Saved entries
^^^^
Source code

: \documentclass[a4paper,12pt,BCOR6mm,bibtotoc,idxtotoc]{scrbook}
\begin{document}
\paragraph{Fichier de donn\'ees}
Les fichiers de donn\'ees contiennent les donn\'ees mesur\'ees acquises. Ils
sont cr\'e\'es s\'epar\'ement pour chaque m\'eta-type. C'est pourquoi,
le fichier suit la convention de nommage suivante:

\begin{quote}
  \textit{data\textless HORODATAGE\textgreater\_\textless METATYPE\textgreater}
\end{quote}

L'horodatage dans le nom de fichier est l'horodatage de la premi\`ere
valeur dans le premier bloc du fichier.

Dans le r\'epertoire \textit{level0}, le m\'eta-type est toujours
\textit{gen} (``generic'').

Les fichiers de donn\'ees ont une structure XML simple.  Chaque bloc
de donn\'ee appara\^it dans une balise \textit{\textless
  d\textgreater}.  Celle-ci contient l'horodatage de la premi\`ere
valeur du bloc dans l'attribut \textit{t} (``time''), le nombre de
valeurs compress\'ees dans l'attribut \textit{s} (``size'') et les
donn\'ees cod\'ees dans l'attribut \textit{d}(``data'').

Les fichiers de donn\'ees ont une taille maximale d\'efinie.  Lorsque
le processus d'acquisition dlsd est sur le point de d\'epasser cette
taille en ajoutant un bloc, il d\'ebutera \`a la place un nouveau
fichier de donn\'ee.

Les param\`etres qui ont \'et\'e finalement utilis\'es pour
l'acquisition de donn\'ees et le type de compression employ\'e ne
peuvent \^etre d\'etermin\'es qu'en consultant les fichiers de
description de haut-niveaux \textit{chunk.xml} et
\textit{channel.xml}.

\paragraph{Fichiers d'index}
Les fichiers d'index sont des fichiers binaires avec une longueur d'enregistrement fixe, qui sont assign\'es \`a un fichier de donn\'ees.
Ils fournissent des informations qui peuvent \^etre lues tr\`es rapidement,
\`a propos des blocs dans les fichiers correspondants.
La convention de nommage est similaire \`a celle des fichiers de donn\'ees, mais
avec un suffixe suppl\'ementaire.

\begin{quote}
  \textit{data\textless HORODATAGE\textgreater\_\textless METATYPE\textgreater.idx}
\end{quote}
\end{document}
^^^^
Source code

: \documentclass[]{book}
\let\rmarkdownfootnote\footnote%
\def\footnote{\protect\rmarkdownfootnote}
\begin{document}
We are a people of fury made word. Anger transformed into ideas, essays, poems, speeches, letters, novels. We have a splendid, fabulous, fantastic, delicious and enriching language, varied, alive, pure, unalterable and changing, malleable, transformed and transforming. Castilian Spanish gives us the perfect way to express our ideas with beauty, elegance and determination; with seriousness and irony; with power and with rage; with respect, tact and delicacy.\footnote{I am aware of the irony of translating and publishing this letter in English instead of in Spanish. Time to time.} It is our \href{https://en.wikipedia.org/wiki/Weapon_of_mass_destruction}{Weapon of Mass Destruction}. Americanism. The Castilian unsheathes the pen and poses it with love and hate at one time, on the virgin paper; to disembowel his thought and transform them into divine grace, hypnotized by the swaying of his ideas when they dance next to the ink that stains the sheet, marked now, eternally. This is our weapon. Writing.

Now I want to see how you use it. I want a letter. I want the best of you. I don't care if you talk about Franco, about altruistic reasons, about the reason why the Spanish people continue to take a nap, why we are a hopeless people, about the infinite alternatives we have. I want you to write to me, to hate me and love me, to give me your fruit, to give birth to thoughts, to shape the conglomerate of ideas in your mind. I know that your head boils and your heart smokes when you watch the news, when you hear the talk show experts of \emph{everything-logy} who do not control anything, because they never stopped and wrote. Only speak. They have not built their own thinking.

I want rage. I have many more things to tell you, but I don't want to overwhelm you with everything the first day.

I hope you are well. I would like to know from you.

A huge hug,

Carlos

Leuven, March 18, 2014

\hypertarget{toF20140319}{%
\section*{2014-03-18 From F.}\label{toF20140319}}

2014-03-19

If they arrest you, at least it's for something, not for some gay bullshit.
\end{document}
^^^^
• [Task] Take exactly the lines from the one containing "valeur dans le premier bloc du fichier." through the one containing "les fichiers correspondants." in the data above, and output them with nothing added.

• [Your solution]
valeur dans le premier bloc du fichier.

Dans le r\'epertoire \textit{level0}, le m\'eta-type est toujours
\textit{gen} (``generic'').

Les fichiers de donn\'ees ont une structure XML simple.  Chaque bloc
de donn\'ee appara\^it dans une balise \textit{\textless
  d\textgreater}.  Celle-ci contient l'horodatage de la premi\`ere
valeur du bloc dans l'attribut \textit{t} (``time''), le nombre de
valeurs compress\'ees dans l'attribut \textit{s} (``size'') et les
donn\'ees cod\'ees dans l'attribut \textit{d}(``data'').

Les fichiers de donn\'ees ont une taille maximale d\'efinie.  Lorsque
le processus d'acquisition dlsd est sur le point de d\'epasser cette
taille en ajoutant un bloc, il d\'ebutera \`a la place un nouveau
fichier de donn\'ee.

Les param\`etres qui ont \'et\'e finalement utilis\'es pour
l'acquisition de donn\'ees et le type de compression employ\'e ne
peuvent \^etre d\'etermin\'es qu'en consultant les fichiers de
description de haut-niveaux \textit{chunk.xml} et
\textit{channel.xml}.

\paragraph{Fichiers d'index}
Les fichiers d'index sont des fichiers binaires avec une longueur d'enregistrement fixe, qui sont assign\'es \`a un fichier de donn\'ees.
Ils fournissent des informations qui peuvent \^etre lues tr\`es rapidement,
\`a propos des blocs dans les fichiers correspondants.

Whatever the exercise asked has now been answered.